Could you reproduce the lines below from the one with "produced by htmlparser" through the one with "parent element, only"? Keep both ends and add nothing.
===============
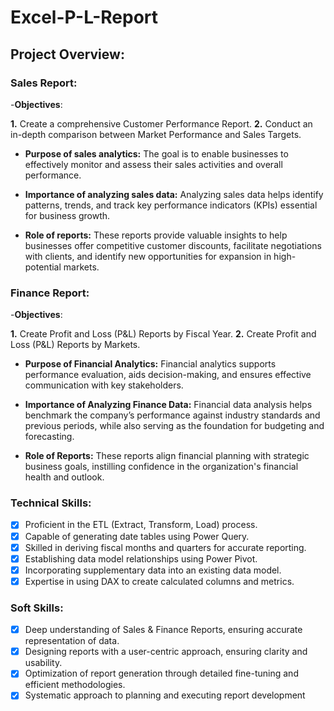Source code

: # Excel-P-L-Report
## Project Overview:
### Sales Report:
-**Objectives**:

  **1.** Create a comprehensive Customer Performance Report.
  **2.** Conduct an in-depth comparison between Market Performance and Sales Targets.
- **Purpose of sales analytics:**
The goal is to enable businesses to effectively monitor and assess their sales activities and overall performance.

- **Importance of analyzing sales data:**
Analyzing sales data helps identify patterns, trends, and track key performance indicators (KPIs) essential for business growth.

- **Role of reports:**
These reports provide valuable insights to help businesses offer competitive customer discounts, facilitate negotiations with clients, and identify new opportunities for expansion in high-potential markets.

### Finance Report:
-**Objectives**:

 **1.** Create Profit and Loss (P&L) Reports by Fiscal Year.
 **2.** Create Profit and Loss (P&L) Reports by Markets.
- **Purpose of Financial Analytics:**
Financial analytics supports performance evaluation, aids decision-making, and ensures effective communication with key stakeholders.

- **Importance of Analyzing Finance Data:**
Financial data analysis helps benchmark the company’s performance against industry standards and previous periods, while also serving as the foundation for budgeting and forecasting.

- **Role of Reports:**
These reports align financial planning with strategic business goals, instilling confidence in the organization's financial health and outlook.

### Technical Skills:
- [x] Proficient in the ETL (Extract, Transform, Load) process.
- [x] Capable of generating date tables using Power Query.
- [x] Skilled in deriving fiscal months and quarters for accurate reporting.
- [x] Establishing data model relationships using Power Pivot.
- [x] Incorporating supplementary data into an existing data model.
- [x] Expertise in using DAX to create calculated columns and metrics.
### Soft Skills:
- [x] Deep understanding of Sales & Finance Reports, ensuring accurate representation of data.
- [x] Designing reports with a user-centric approach, ensuring clarity and usability.
- [x] Optimization of report generation through detailed fine-tuning and efficient methodologies.
- [x] Systematic approach to planning and executing report development
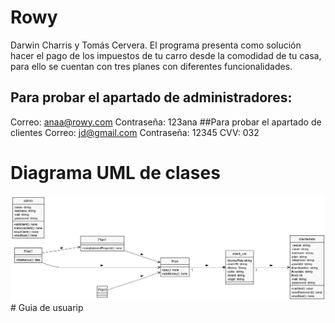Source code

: # Rowy
Darwin Charris y Tomás Cervera.
El programa presenta como solución hacer el pago de los impuestos de tu carro desde la comodidad de tu casa, para ello se cuentan con tres planes con diferentes funcionalidades.
## Para probar el apartado de administradores:
Correo: anaa@rowy.com
Contraseña: 123ana
##Para probar el apartado de clientes
Correo: jd@gmail.com
Contraseña: 12345
CVV: 032
# Diagrama UML de clases
<img src="RowyUML.png" alt="Diagrama"/>
# Guia de usuarip
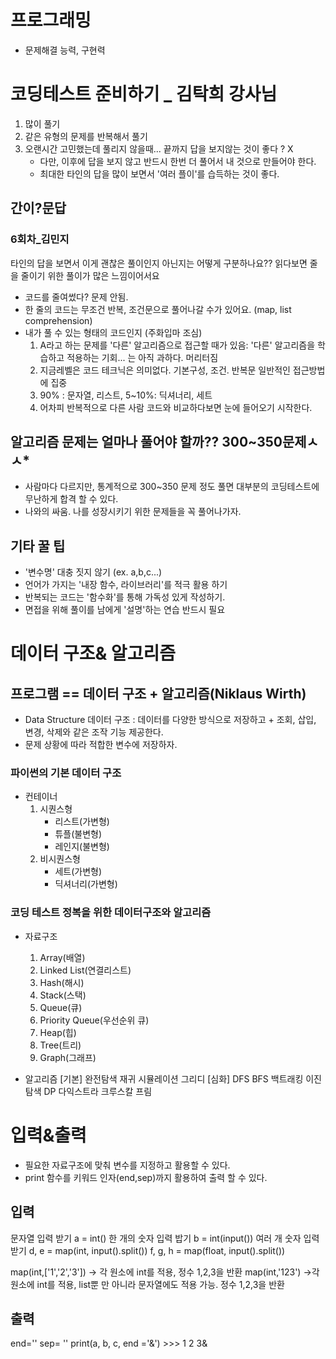 # 프로그래밍
- 문제해결 능력, 구현력

# 코딩테스트 준비하기 _ 김탁희 강사님
1. 많이 풀기
2. 같은 유형의 문제를 반복해서 풀기
3. 오랜시간 고민했는데 풀리지 않을때... 끝까지 답을 보지않는 것이 좋다 ? X
    - 다만, 이후에 답을 보지 않고 반드시 한번 더 풀어서 내 것으로 만들어야 한다.
    - 최대한 타인의 답을 많이 보면서 '여러 플이'를 습득하는 것이 좋다.
## 간이?문답
### 6회차_김민지
​타인의 답을 보면서 이게 괜찮은 풀이인지 아닌지는 어떻게 구분하나요?? 읽다보면 줄을 줄이기 위한 풀이가 많은 느낌이어서요
 - 코드를 줄여썼다? 문제 안됨.
 - 한 줄의 코드는 무조건 반복, 조건문으로 풀어나갈 수가 있어요. (map, list comprehension)
 - 내가 풀 수 있는 형태의 코드인지 (주화입마 조심)
    1. A라고 하는 문제를 '다른' 알고리즘으로 접근할 때가 있음: '다른' 알고리즘을 학습하고 적용하는 기회... 는 아직 과하다. 머리터짐
    2. 지금레벨은 코드 테크닉은 의미없다. 기본구성, 조건. 반복문 일반적인 접근방법에 집중
    3. 90% : 문자열, 리스트,  5~10%: 딕셔너리, 세트
    4. 어차피 반복적으로 다른 사람 코드와 비교하다보면 눈에 들어오기 시작한다.

## 알고리즘 문제는 얼마나 풀어야 할까?? 300~350문제ㅅ ㅅ*
- 사람마다 다르지만, 통계적으로 300~350 문제 정도 풀면 대부분의 코딩테스트에 무난하게 합격 할 수 있다.
- 나와의 싸움. 나를 성장시키기 위한 문제들을 꼭 풀어나가자.

## 기타 꿀 팁
- '변수명' 대충 짓지 않기 (ex. a,b,c...)
- 언어가 가지는 '내장 함수, 라이브러리'를 적극 활용 하기
- 반복되는 코드는 '함수화'를 통해 가독성 있게 작성하기.
- 면접을 위해 풀이를 남에게 '설명'하는 연습 반드시 필요

# 데이터 구조& 알고리즘
## 프로그램 == 데이터 구조 + 알고리즘(Niklaus Wirth)
- Data Structure 데이터 구조 : 데이터를 다양한 방식으로 저장하고 + 조회, 삽입, 변경, 삭제와 같은 조작 기능 제공한다.
- 문제 상황에 따라 적합한 변수에 저장하자.

### 파이썬의 기본 데이터 구조
- 컨테이너
    1. 시퀀스형
        - 리스트(가변형)
        - 튜플(불변형)
        - 레인지(불변형)
    2. 비시퀀스형
        - 세트(가변형)
        - 딕셔너리(가변형)

### 코딩 테스트 정복을 위한 데이터구조와 알고리즘
- 자료구조
    1. Array(배열)
    2. Linked List(연결리스트)
    3. Hash(해시)
    4. Stack(스택)
    5. Queue(큐)
    6. Priority Queue(우선순위 큐)
    7. Heap(힙)
    8. Tree(트리)
    9. Graph(그래프)

- 알고리즘
    [기본]
    완전탐색
    재귀
    시뮬레이션
    그리디
    [심화]
    DFS
    BFS
    백트래킹
    이진탐색
    DP
    다익스트라
    크루스칼
    프림

# 입력&출력
- 필요한 자료구조에 맞춰 변수를 지정하고 활용할 수 있다.
- print 함수를 키워드 인자(end,sep)까지 활용하여 출력 할 수 있다.

## 입력
문자열 입력 받기
a = int()
한 개의 숫자 입력 밥기
b = int(input())
여러 개 숫자 입력 받기
d, e = map(int, input().split())
f, g, h = map(float, input().split())

map(int,['1','2','3']) -> 각 원소에 int를 적용, 정수 1,2,3을 반환
map(int,'123') ->각 원소에 int를 적용, list뿐 만 아니라 문자열에도 적용 가능. 정수 1,2,3을 반환

## 출력
end='' sep= ''
print(a, b, c, end ='&') >>> 1 2 3&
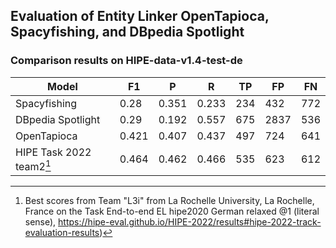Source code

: ## Evaluation of Entity Linker OpenTapioca, Spacyfishing, and DBpedia Spotlight

### Comparison results on HIPE-data-v1.4-test-de

| Model | F1 | P | R | TP | FP | FN |
|---|---|---|---|---|---|---|
| Spacyfishing | 0.28 | 0.351 | 0.233 | 234 | 432 | 772 |
| DBpedia Spotlight | 0.29 | 0.192 | 0.557 | 675 | 2837 | 536 |
| OpenTapioca | 0.421 | 0.407 | 0.437 | 497 | 724 | 641 |
| HIPE Task 2022 team2[^1] | 0.464 | 0.462 | 0.466 | 535 | 623 | 612 |

[^1]: Best scores from Team "L3i" from La Rochelle University, La Rochelle, France on the Task End-to-end EL hipe2020 German relaxed @1 (literal sense), https://hipe-eval.github.io/HIPE-2022/results#hipe-2022-track-evaluation-results)
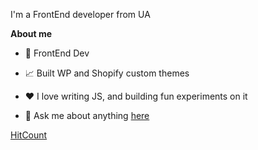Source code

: I'm a FrontEnd developer from UA

**About me**

- 💼 FrontEnd Dev

- 📈 Built WP and Shopify custom themes

- ❤️ I love writing JS, and building fun experiments on it

- 💬 Ask me about anything [here](https://github.com/trabajador/trabajador/issues)
 
[HitCount]( https://img.shields.io/endpoint?url=https%3A%2F%2Fhits.dwyl.com%2FTrabajador%2FTrabajador.json%3Fcolor%3fedcba)
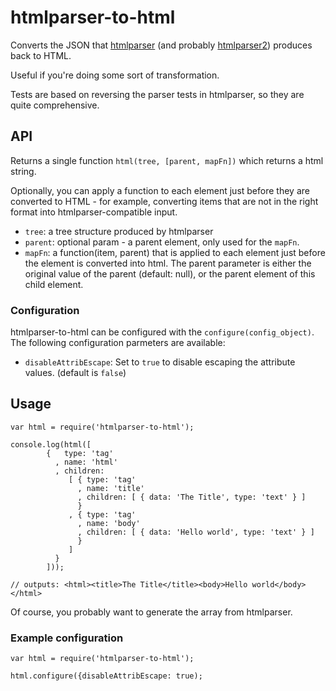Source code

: # htmlparser-to-html

Converts the JSON that [htmlparser](https://npmjs.org/package/htmlparser) (and probably [htmlparser2](https://npmjs.org/package/htmlparser2)) produces back to HTML.

Useful if you're doing some sort of transformation.

Tests are based on reversing the parser tests in htmlparser, so they are quite comprehensive.

## API

Returns a single function `html(tree, [parent, mapFn])` which returns a html string.

Optionally, you can apply a function to each element just before they are converted to HTML - for example, converting items that are not in the right format into htmlparser-compatible input.

- `tree`: a tree structure produced by htmlparser
- `parent`: optional param - a parent element, only used for the `mapFn`.
- `mapFn`: a function(item, parent) that is applied to each element just before the element is converted into html. The parent parameter is either the original value of the parent (default: null), or the parent element of this child element.

### Configuration
htmlparser-to-html can be configured with the `configure(config_object)`. The following configuration parmeters are available:

- `disableAttribEscape`: Set to `true` to disable escaping the attribute values. (default is `false`)


## Usage

    var html = require('htmlparser-to-html');

    console.log(html([
            {   type: 'tag'
              , name: 'html'
              , children:
                 [ { type: 'tag'
                   , name: 'title'
                   , children: [ { data: 'The Title', type: 'text' } ]
                   }
                 , { type: 'tag'
                   , name: 'body'
                   , children: [ { data: 'Hello world', type: 'text' } ]
                   }
                 ]
              }
            ]));

    // outputs: <html><title>The Title</title><body>Hello world</body></html>

Of course, you probably want to generate the array from htmlparser.

### Example configuration
    var html = require('htmlparser-to-html');

    html.configure({disableAttribEscape: true);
===============
Your solution:
- `tree`: a tree structure produced by htmlparser
- `parent`: optional param - a parent element, only used for the `mapFn`.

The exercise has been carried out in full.